● **Your task**: How many lines in the records below contain the word "images"? Reply with the number alone.

● **Dataset records**:
.....
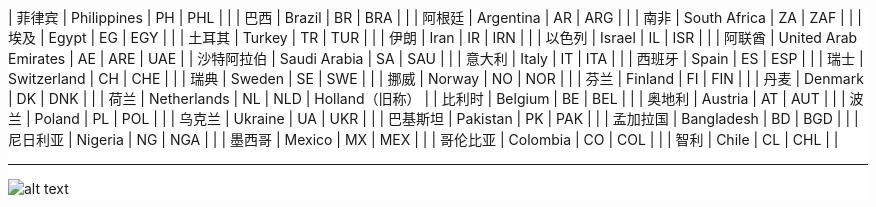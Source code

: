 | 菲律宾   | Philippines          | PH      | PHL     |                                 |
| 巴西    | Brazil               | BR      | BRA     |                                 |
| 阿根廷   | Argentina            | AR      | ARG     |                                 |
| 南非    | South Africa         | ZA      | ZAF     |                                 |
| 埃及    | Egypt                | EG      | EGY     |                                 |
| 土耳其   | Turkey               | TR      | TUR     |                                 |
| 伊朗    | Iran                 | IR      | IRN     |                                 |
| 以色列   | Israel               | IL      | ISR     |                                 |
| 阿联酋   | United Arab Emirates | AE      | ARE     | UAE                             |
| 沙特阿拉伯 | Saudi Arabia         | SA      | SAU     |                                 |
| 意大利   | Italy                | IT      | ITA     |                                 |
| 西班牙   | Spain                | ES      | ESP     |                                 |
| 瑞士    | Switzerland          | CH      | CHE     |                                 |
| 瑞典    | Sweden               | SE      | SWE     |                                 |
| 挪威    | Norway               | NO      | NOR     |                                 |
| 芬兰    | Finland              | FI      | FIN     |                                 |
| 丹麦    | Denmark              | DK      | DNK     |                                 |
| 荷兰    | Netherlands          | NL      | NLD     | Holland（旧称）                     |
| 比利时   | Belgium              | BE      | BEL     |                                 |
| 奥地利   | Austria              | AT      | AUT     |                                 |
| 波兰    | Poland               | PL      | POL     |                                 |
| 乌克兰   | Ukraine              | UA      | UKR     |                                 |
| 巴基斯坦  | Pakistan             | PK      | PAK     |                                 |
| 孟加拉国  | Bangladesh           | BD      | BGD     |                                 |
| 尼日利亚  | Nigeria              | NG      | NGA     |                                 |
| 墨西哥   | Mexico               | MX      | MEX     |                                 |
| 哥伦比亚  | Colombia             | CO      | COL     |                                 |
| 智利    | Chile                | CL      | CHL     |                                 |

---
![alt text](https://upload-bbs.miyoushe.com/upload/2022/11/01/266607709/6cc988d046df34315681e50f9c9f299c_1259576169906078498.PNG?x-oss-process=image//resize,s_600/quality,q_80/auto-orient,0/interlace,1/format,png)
.....
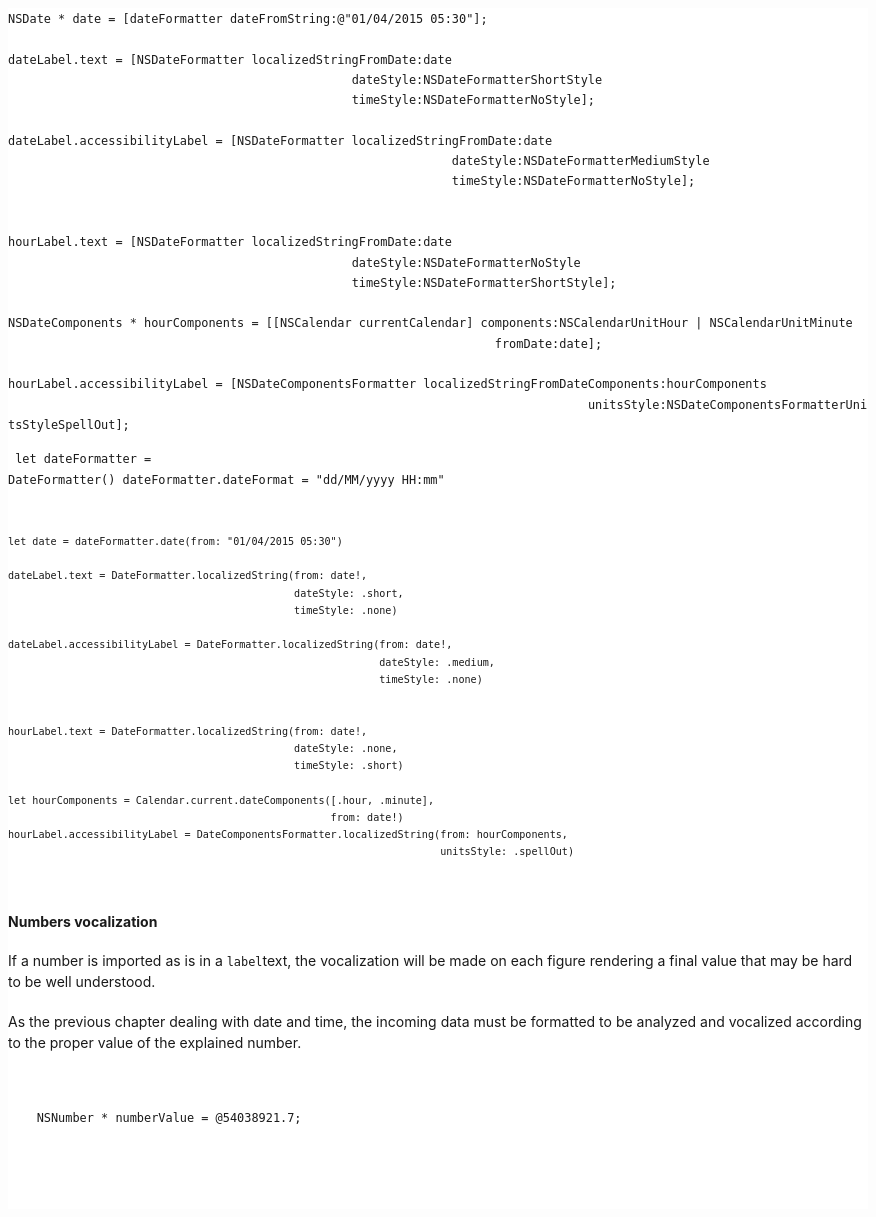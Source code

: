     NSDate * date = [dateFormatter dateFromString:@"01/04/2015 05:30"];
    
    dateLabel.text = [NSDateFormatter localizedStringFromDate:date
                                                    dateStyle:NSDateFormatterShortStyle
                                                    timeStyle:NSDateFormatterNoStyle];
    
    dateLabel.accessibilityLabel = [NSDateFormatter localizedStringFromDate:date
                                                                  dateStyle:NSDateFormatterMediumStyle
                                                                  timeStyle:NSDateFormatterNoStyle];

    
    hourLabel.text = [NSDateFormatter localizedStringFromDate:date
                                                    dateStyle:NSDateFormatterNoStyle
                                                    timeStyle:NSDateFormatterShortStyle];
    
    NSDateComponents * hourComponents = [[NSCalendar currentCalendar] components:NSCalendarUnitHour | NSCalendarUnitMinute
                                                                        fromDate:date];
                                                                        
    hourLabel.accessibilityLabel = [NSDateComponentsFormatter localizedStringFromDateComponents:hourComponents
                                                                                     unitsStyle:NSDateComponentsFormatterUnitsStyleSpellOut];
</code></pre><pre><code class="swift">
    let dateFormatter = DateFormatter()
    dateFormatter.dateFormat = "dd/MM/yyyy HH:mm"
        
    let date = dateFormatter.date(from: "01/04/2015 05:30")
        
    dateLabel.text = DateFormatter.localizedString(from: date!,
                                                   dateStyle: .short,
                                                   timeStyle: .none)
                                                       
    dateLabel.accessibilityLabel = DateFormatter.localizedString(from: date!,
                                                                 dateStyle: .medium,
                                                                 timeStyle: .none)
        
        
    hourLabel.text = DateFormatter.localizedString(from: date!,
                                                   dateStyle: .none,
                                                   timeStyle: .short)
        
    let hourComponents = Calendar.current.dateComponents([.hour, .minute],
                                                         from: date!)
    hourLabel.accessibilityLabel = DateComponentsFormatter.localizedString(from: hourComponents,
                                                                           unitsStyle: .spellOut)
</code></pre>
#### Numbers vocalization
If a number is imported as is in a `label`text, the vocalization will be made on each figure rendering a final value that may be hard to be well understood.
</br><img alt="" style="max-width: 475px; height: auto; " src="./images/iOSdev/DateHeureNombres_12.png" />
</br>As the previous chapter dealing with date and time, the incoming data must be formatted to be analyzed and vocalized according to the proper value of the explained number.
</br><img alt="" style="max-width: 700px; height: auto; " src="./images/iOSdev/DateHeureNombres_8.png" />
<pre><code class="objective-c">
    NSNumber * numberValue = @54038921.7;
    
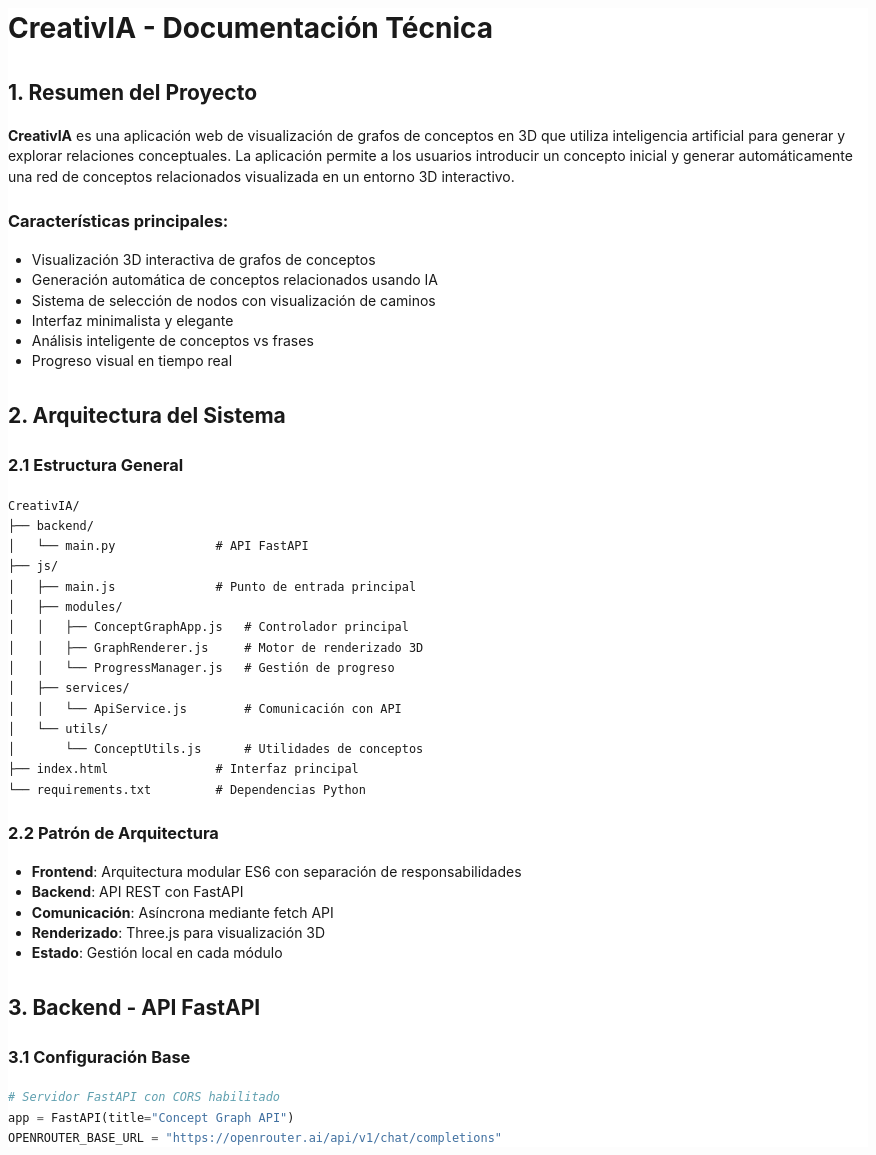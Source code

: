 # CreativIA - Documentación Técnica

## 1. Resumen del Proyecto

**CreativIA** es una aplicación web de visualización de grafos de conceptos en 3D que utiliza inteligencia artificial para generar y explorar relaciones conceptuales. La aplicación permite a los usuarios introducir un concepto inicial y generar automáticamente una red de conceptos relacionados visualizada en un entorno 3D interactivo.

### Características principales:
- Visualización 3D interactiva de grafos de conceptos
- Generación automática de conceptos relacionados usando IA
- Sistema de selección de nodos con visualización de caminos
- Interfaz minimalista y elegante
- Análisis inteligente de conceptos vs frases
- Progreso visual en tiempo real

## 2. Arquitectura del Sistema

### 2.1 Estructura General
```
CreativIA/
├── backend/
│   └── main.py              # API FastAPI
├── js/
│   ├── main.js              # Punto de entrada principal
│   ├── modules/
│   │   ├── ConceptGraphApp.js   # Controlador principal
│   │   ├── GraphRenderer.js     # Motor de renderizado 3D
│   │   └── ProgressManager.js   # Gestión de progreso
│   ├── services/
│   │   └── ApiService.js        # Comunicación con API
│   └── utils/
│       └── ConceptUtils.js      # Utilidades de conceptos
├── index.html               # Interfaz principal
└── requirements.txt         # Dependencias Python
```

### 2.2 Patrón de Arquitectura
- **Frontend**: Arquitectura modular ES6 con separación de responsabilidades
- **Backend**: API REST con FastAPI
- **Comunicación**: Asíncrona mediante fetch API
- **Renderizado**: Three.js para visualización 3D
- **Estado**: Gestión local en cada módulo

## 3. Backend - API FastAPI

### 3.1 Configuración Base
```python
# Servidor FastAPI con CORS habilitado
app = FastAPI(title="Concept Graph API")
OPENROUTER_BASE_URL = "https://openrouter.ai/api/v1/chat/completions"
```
.....
● **Response to the task**: 2